Task description:
Line by line, set down all the data below exactly, omitting any picture.

Dataset entries:
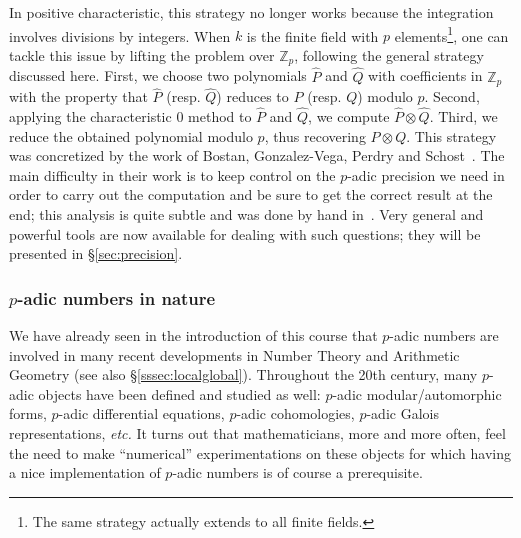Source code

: \documentclass[11pt]{article}
\numberwithin{equation}{section}
\numberwithin{figure}{section}
\theoremstyle{definition}
\newcommand{\Z}{\mathbb Z}
\newcommand{\Zp}{\Z_p}
\begin{document}
In positive characteristic, this strategy no longer works because the 
integration involves divisions by integers. When $k$ is the finite 
field with $p$ elements\footnote{The same strategy actually extends to 
all finite fields.}, one can tackle this issue by lifting the problem
over $\Zp$, following the general strategy discussed here. First, we 
choose two polynomials $\hat P$ and $\hat Q$ with coefficients in $\Zp$ 
with the property that $\hat P$ (resp. $\hat Q$) reduces to $P$ (resp. 
$Q$) modulo $p$. Second, applying the characteristic $0$ method to
$\hat P$ and $\hat Q$, we compute $\hat P \otimes \hat Q$. Third, we
reduce the obtained polynomial modulo $p$, thus recovering $P \otimes
Q$. This strategy was concretized by the work of Bostan, Gonzalez-Vega, 
Perdry and Schost~\cite{BoGoPeSc05}.
The main difficulty in their work is to keep control on the $p$-adic 
precision we need in order to carry out the computation and be sure to 
get the correct result at the end; this analysis is quite subtle and was 
done by hand in~\cite{BoGoPeSc05}. Very general and powerful tools are now
available for dealing with such questions; they will be presented in
\S \ref{sec:precision}.

\subsubsection{$p$-adic numbers in nature}
\label{sssec:nature}

We have already seen in the introduction of this course that $p$-adic 
numbers are involved in many recent developments in Number Theory and 
Arithmetic Geometry (see also \S \ref{sssec:localglobal}). Throughout 
the 20th century, many $p$-adic objects have been defined and studied as 
well: $p$-adic modular/automorphic forms, $p$-adic differential 
equations, $p$-adic cohomologies, $p$-adic Galois representations, 
\emph{etc.} It turns out that mathematicians, more and more often, feel 
the need to make ``numerical'' experimentations on these objects for 
which having a nice implementation of $p$-adic numbers is of course a 
prerequisite.
\end{document}
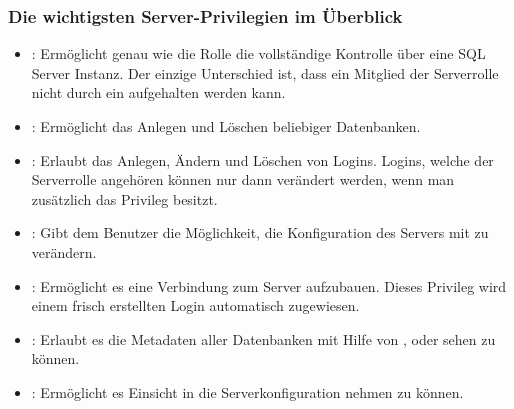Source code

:         \subsubsection{Die wichtigsten Server-Privilegien im Überblick}
          \begin{itemize}
            \item {}: Ermöglicht genau wie die Rolle
             die vollständige Kontrolle über eine SQL
            Server Instanz. Der einzige Unterschied ist, dass ein Mitglied der
            Serverrolle  nicht durch ein 
            aufgehalten werden kann.
            \item {}: Ermöglicht das Anlegen und
            Löschen beliebiger Datenbanken.
            \item  {}: Erlaubt das Anlegen,
            Ändern und Löschen von Logins. Logins, welche der Serverrolle
             angehören können nur dann verändert werden,
            wenn man zusätzlich das Privileg 
            besitzt.
            \item {}: Gibt dem Benutzer die Möglichkeit,
            die Konfiguration des Servers mit  zu
            verändern.
            \item {}: Ermöglicht es eine Verbindung zum
            Server aufzubauen. Dieses Privileg wird einem frisch erstellten
            Login automatisch zugewiesen.
            \item {}: Erlaubt es die Metadaten aller
            Datenbanken mit Hilfe von ,
             oder  sehen zu
            können.
            \item {}: Ermöglicht es Einsicht in die
            Serverkonfiguration nehmen zu können.
          \end{itemize}
          \begin{literaturinternet}
            \item \cite{mssqltips1714}
            \item \cite{practdbacocsp}
          \end{literaturinternet}
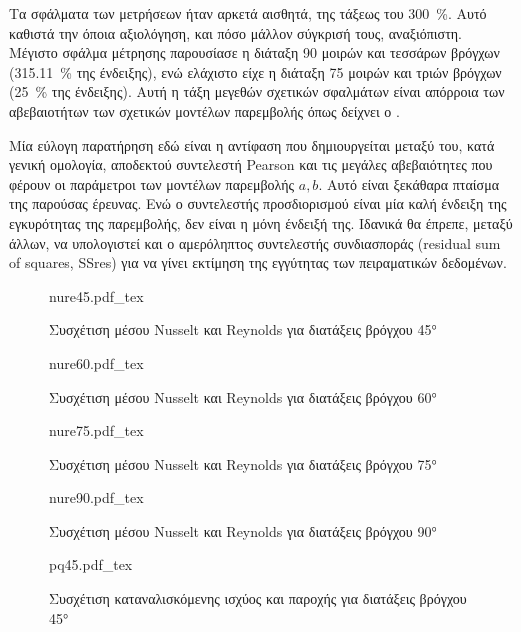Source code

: Τα σφάλματα των μετρήσεων ήταν αρκετά αισθητά, της τάξεως του \qty{300}{\percent}. Αυτό καθιστά την όποια αξιολόγηση, και πόσο μάλλον σύγκρισή τους, αναξιόπιστη. Μέγιστο σφάλμα μέτρησης παρουσίασε η διάταξη 90 μοιρών και τεσσάρων βρόγχων (\qty{315.11}{\percent} της ένδειξης), ενώ ελάχιστο είχε η διάταξη 75 μοιρών και τριών βρόγχων (\qty{25}{\percent} της ένδειξης). Αυτή η τάξη μεγεθών σχετικών σφαλμάτων είναι απόρροια των αβεβαιοτήτων των σχετικών μοντέλων παρεμβολής όπως δείχνει ο .

Μία εύλογη παρατήρηση εδώ είναι η αντίφαση που δημιουργείται μεταξύ του, κατά γενική ομολογία, αποδεκτού συντελεστή Pearson και τις μεγάλες αβεβαιότητες που φέρουν οι παράμετροι των μοντέλων παρεμβολής $a, b$. Αυτό είναι ξεκάθαρα πταίσμα της παρούσας έρευνας. Ενώ ο συντελεστής προσδιορισμού είναι μία καλή ένδειξη της εγκυρότητας της παρεμβολής, δεν είναι η μόνη ένδειξή της. Ιδανικά θα έπρεπε, μεταξύ άλλων, να υπολογιστεί και ο αμερόληπτος συντελεστής συνδιασποράς (residual sum of squares, SSres) \cite{1991_Lyons_BOOK_CHAPTER} για να γίνει εκτίμηση της εγγύτητας των πειραματικών δεδομένων.
\clearpage

\begin{figure}[bt]
\centering
{nure45.pdf_tex}
\caption{Συσχέτιση μέσου Nusselt και Reynolds για διατάξεις βρόγχου \ang{45}}\label{nure45}
\end{figure}

\begin{figure}[bp]
\centering
{nure60.pdf_tex}
\caption{Συσχέτιση μέσου Nusselt και Reynolds για διατάξεις βρόγχου \ang{60}}\label{nure60}
\end{figure}
\clearpage

\begin{figure}[bp]
\centering
{nure75.pdf_tex}
\caption{Συσχέτιση μέσου Nusselt και Reynolds για διατάξεις βρόγχου \ang{75}}\label{nure75}
\end{figure}

\begin{figure}[bp]
\centering
{nure90.pdf_tex}
\caption{Συσχέτιση μέσου Nusselt και Reynolds για διατάξεις βρόγχου \ang{90}}\label{nure90}
\end{figure}
\clearpage

\begin{figure}[bp]
\centering
{pq45.pdf_tex}
\caption{Συσχέτιση καταναλισκόμενης ισχύος και παροχής για διατάξεις βρόγχου \ang{45}}\label{pq45}
\end{figure}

Exercise output:
Source code

: \documentclass[11pt]{article}
\numberwithin{equation}{section}
\numberwithin{figure}{section}
\theoremstyle{definition}
\newcommand{\Z}{\mathbb Z}
\newcommand{\Zp}{\Z_p}
\begin{document}
In positive characteristic, this strategy no longer works because the 
integration involves divisions by integers. When $k$ is the finite 
field with $p$ elements\footnote{The same strategy actually extends to 
all finite fields.}, one can tackle this issue by lifting the problem
over $\Zp$, following the general strategy discussed here. First, we 
choose two polynomials $\hat P$ and $\hat Q$ with coefficients in $\Zp$ 
with the property that $\hat P$ (resp. $\hat Q$) reduces to $P$ (resp. 
$Q$) modulo $p$. Second, applying the characteristic $0$ method to
$\hat P$ and $\hat Q$, we compute $\hat P \otimes \hat Q$. Third, we
reduce the obtained polynomial modulo $p$, thus recovering $P \otimes
Q$. This strategy was concretized by the work of Bostan, Gonzalez-Vega, 
Perdry and Schost~\cite{BoGoPeSc05}.
The main difficulty in their work is to keep control on the $p$-adic 
precision we need in order to carry out the computation and be sure to 
get the correct result at the end; this analysis is quite subtle and was 
done by hand in~\cite{BoGoPeSc05}. Very general and powerful tools are now
available for dealing with such questions; they will be presented in
\S \ref{sec:precision}.

\subsubsection{$p$-adic numbers in nature}
\label{sssec:nature}

We have already seen in the introduction of this course that $p$-adic 
numbers are involved in many recent developments in Number Theory and 
Arithmetic Geometry (see also \S \ref{sssec:localglobal}). Throughout 
the 20th century, many $p$-adic objects have been defined and studied as 
well: $p$-adic modular/automorphic forms, $p$-adic differential 
equations, $p$-adic cohomologies, $p$-adic Galois representations, 
\emph{etc.} It turns out that mathematicians, more and more often, feel 
the need to make ``numerical'' experimentations on these objects for 
which having a nice implementation of $p$-adic numbers is of course a 
prerequisite.
\end{document}
Source code

:         \subsubsection{Die wichtigsten Server-Privilegien im Überblick}
          \begin{itemize}
            \item {}: Ermöglicht genau wie die Rolle
             die vollständige Kontrolle über eine SQL
            Server Instanz. Der einzige Unterschied ist, dass ein Mitglied der
            Serverrolle  nicht durch ein 
            aufgehalten werden kann.
            \item {}: Ermöglicht das Anlegen und
            Löschen beliebiger Datenbanken.
            \item  {}: Erlaubt das Anlegen,
            Ändern und Löschen von Logins. Logins, welche der Serverrolle
             angehören können nur dann verändert werden,
            wenn man zusätzlich das Privileg 
            besitzt.
            \item {}: Gibt dem Benutzer die Möglichkeit,
            die Konfiguration des Servers mit  zu
            verändern.
            \item {}: Ermöglicht es eine Verbindung zum
            Server aufzubauen. Dieses Privileg wird einem frisch erstellten
            Login automatisch zugewiesen.
            \item {}: Erlaubt es die Metadaten aller
            Datenbanken mit Hilfe von ,
             oder  sehen zu
            können.
            \item {}: Ermöglicht es Einsicht in die
            Serverkonfiguration nehmen zu können.
          \end{itemize}
          \begin{literaturinternet}
            \item \cite{mssqltips1714}
            \item \cite{practdbacocsp}
          \end{literaturinternet}
Source code

: Τα σφάλματα των μετρήσεων ήταν αρκετά αισθητά, της τάξεως του \qty{300}{\percent}. Αυτό καθιστά την όποια αξιολόγηση, και πόσο μάλλον σύγκρισή τους, αναξιόπιστη. Μέγιστο σφάλμα μέτρησης παρουσίασε η διάταξη 90 μοιρών και τεσσάρων βρόγχων (\qty{315.11}{\percent} της ένδειξης), ενώ ελάχιστο είχε η διάταξη 75 μοιρών και τριών βρόγχων (\qty{25}{\percent} της ένδειξης). Αυτή η τάξη μεγεθών σχετικών σφαλμάτων είναι απόρροια των αβεβαιοτήτων των σχετικών μοντέλων παρεμβολής όπως δείχνει ο .

Μία εύλογη παρατήρηση εδώ είναι η αντίφαση που δημιουργείται μεταξύ του, κατά γενική ομολογία, αποδεκτού συντελεστή Pearson και τις μεγάλες αβεβαιότητες που φέρουν οι παράμετροι των μοντέλων παρεμβολής $a, b$. Αυτό είναι ξεκάθαρα πταίσμα της παρούσας έρευνας. Ενώ ο συντελεστής προσδιορισμού είναι μία καλή ένδειξη της εγκυρότητας της παρεμβολής, δεν είναι η μόνη ένδειξή της. Ιδανικά θα έπρεπε, μεταξύ άλλων, να υπολογιστεί και ο αμερόληπτος συντελεστής συνδιασποράς (residual sum of squares, SSres) \cite{1991_Lyons_BOOK_CHAPTER} για να γίνει εκτίμηση της εγγύτητας των πειραματικών δεδομένων.
\clearpage

\begin{figure}[bt]
\centering
{nure45.pdf_tex}
\caption{Συσχέτιση μέσου Nusselt και Reynolds για διατάξεις βρόγχου \ang{45}}\label{nure45}
\end{figure}

\begin{figure}[bp]
\centering
{nure60.pdf_tex}
\caption{Συσχέτιση μέσου Nusselt και Reynolds για διατάξεις βρόγχου \ang{60}}\label{nure60}
\end{figure}
\clearpage

\begin{figure}[bp]
\centering
{nure75.pdf_tex}
\caption{Συσχέτιση μέσου Nusselt και Reynolds για διατάξεις βρόγχου \ang{75}}\label{nure75}
\end{figure}

\begin{figure}[bp]
\centering
{nure90.pdf_tex}
\caption{Συσχέτιση μέσου Nusselt και Reynolds για διατάξεις βρόγχου \ang{90}}\label{nure90}
\end{figure}
\clearpage

\begin{figure}[bp]
\centering
{pq45.pdf_tex}
\caption{Συσχέτιση καταναλισκόμενης ισχύος και παροχής για διατάξεις βρόγχου \ang{45}}\label{pq45}
\end{figure}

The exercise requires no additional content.